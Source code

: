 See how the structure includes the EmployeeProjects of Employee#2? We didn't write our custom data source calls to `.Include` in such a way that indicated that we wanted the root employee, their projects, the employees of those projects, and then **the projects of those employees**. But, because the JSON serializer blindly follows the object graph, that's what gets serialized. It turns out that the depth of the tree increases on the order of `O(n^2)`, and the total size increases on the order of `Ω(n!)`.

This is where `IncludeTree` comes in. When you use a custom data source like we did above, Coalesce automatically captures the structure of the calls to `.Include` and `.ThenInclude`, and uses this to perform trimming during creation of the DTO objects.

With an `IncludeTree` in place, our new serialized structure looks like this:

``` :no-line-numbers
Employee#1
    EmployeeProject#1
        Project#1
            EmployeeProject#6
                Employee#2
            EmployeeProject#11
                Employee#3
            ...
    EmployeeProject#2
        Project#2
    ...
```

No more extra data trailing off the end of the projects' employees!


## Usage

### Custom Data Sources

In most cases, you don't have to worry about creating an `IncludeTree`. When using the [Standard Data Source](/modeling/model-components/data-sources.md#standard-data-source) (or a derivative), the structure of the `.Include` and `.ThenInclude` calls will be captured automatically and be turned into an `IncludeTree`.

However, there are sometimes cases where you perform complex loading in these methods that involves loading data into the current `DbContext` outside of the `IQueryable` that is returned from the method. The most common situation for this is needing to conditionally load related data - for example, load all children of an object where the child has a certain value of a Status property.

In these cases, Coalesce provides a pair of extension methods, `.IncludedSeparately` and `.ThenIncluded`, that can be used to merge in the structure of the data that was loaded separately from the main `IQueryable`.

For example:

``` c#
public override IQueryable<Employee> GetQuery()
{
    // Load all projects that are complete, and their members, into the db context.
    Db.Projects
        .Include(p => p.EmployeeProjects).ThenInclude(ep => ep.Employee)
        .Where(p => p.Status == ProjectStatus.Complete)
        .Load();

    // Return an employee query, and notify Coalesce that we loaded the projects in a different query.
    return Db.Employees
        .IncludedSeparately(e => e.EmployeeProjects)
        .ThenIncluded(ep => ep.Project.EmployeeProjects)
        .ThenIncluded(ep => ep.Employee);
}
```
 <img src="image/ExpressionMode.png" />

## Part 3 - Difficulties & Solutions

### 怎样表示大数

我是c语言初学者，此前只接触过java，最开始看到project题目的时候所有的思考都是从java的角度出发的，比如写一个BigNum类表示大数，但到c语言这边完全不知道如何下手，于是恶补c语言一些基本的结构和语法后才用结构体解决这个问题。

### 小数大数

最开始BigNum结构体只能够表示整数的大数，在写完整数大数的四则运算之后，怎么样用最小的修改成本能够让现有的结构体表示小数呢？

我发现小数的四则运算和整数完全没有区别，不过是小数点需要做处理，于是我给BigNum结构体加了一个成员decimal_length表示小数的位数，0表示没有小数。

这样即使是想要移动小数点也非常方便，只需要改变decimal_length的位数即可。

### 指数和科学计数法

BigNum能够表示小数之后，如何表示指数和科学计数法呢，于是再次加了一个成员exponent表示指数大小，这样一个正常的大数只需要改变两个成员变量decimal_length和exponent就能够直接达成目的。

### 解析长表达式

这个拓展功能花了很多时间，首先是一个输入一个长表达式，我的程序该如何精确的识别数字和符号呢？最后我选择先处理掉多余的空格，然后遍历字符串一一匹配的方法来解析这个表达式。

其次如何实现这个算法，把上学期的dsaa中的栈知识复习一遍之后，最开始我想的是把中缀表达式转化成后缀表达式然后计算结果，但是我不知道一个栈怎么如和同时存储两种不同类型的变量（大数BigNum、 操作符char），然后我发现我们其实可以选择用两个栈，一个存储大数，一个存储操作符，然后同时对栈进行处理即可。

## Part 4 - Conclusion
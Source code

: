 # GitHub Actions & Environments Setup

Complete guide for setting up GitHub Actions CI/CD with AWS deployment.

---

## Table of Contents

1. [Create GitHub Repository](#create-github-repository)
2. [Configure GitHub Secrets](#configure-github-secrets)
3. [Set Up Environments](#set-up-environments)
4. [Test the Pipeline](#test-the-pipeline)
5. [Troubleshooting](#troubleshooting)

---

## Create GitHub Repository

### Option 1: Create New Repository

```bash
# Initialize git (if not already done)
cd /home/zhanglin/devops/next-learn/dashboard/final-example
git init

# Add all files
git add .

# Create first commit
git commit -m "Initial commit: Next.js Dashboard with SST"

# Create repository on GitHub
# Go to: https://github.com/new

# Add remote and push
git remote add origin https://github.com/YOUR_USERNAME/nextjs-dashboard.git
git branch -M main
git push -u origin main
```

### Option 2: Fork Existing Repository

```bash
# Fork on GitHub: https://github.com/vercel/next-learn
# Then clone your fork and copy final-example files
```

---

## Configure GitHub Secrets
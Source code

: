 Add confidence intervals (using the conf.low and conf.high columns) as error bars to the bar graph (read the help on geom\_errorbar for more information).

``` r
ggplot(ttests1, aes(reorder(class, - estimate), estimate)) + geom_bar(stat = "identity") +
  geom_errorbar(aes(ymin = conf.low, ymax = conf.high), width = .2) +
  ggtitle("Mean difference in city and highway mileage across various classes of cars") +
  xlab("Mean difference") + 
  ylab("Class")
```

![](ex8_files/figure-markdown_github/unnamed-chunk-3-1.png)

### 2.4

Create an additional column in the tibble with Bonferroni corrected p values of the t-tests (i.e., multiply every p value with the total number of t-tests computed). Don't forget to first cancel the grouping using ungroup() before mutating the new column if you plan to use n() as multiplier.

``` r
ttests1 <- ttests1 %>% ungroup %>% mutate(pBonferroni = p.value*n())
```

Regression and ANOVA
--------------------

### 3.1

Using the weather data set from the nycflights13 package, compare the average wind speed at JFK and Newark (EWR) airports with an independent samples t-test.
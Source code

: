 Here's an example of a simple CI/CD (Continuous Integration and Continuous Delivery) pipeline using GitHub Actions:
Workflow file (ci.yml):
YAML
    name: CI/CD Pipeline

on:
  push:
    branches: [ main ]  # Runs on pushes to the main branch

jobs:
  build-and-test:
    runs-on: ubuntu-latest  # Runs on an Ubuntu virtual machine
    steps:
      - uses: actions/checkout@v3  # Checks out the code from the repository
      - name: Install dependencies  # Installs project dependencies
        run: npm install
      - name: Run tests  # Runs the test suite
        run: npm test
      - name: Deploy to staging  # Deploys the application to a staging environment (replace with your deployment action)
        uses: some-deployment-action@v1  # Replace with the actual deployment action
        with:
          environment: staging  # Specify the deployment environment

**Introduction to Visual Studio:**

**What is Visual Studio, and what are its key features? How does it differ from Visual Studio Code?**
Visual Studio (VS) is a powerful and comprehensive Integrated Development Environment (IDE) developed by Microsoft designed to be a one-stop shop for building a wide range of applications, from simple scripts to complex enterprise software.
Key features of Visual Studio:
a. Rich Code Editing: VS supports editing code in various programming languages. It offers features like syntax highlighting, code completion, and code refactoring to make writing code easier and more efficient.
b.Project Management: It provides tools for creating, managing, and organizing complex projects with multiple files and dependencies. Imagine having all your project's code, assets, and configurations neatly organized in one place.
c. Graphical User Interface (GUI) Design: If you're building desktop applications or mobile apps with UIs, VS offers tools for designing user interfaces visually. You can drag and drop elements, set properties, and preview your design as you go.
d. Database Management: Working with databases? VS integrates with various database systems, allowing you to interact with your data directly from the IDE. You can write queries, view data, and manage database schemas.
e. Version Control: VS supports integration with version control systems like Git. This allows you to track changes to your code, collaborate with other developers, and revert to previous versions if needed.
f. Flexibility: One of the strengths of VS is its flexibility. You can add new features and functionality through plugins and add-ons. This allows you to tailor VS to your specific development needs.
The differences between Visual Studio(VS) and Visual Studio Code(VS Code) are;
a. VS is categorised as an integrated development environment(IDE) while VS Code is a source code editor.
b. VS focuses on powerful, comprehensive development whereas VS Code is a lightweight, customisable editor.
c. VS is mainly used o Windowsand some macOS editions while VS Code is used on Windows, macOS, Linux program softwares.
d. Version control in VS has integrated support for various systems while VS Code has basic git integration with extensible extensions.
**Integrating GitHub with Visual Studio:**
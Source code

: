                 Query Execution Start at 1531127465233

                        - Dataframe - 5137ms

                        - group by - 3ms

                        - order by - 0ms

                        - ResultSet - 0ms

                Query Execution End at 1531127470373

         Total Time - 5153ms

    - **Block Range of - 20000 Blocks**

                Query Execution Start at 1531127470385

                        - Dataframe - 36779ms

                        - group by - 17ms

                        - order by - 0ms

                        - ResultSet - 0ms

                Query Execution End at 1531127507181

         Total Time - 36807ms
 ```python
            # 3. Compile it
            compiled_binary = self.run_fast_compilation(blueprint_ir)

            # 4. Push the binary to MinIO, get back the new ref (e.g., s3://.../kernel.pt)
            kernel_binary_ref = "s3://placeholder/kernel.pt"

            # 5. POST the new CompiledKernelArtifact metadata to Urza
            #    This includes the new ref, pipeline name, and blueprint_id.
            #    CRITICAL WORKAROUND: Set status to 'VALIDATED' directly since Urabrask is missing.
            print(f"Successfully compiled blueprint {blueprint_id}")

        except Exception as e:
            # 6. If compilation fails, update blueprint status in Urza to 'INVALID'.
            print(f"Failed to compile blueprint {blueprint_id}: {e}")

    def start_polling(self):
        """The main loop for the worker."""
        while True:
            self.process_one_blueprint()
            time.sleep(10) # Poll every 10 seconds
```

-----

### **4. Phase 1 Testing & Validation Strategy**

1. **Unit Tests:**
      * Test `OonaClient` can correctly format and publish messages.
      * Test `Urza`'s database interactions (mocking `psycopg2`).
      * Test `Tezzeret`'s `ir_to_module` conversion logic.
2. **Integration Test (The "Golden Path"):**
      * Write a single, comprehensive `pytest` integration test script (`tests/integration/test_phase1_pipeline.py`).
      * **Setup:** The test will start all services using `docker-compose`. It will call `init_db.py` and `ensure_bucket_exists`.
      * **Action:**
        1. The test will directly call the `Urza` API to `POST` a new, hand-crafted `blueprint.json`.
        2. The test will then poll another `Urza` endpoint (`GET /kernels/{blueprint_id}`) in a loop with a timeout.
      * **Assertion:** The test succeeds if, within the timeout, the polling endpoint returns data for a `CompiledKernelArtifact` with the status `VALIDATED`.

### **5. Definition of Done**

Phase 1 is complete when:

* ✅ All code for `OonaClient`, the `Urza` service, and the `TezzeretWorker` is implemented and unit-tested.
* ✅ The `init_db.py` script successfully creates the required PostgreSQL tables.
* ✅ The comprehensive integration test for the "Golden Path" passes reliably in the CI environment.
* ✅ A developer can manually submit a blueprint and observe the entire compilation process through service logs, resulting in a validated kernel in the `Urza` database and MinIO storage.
● ● ● ● ●
Exact copies of the lines from the start of the data up to the line holding "### Custom Data Sources", both included, are all that is needed.

Source code

: See how the structure includes the EmployeeProjects of Employee#2? We didn't write our custom data source calls to `.Include` in such a way that indicated that we wanted the root employee, their projects, the employees of those projects, and then **the projects of those employees**. But, because the JSON serializer blindly follows the object graph, that's what gets serialized. It turns out that the depth of the tree increases on the order of `O(n^2)`, and the total size increases on the order of `Ω(n!)`.

This is where `IncludeTree` comes in. When you use a custom data source like we did above, Coalesce automatically captures the structure of the calls to `.Include` and `.ThenInclude`, and uses this to perform trimming during creation of the DTO objects.

With an `IncludeTree` in place, our new serialized structure looks like this:

``` :no-line-numbers
Employee#1
    EmployeeProject#1
        Project#1
            EmployeeProject#6
                Employee#2
            EmployeeProject#11
                Employee#3
            ...
    EmployeeProject#2
        Project#2
    ...
```

No more extra data trailing off the end of the projects' employees!


## Usage

### Custom Data Sources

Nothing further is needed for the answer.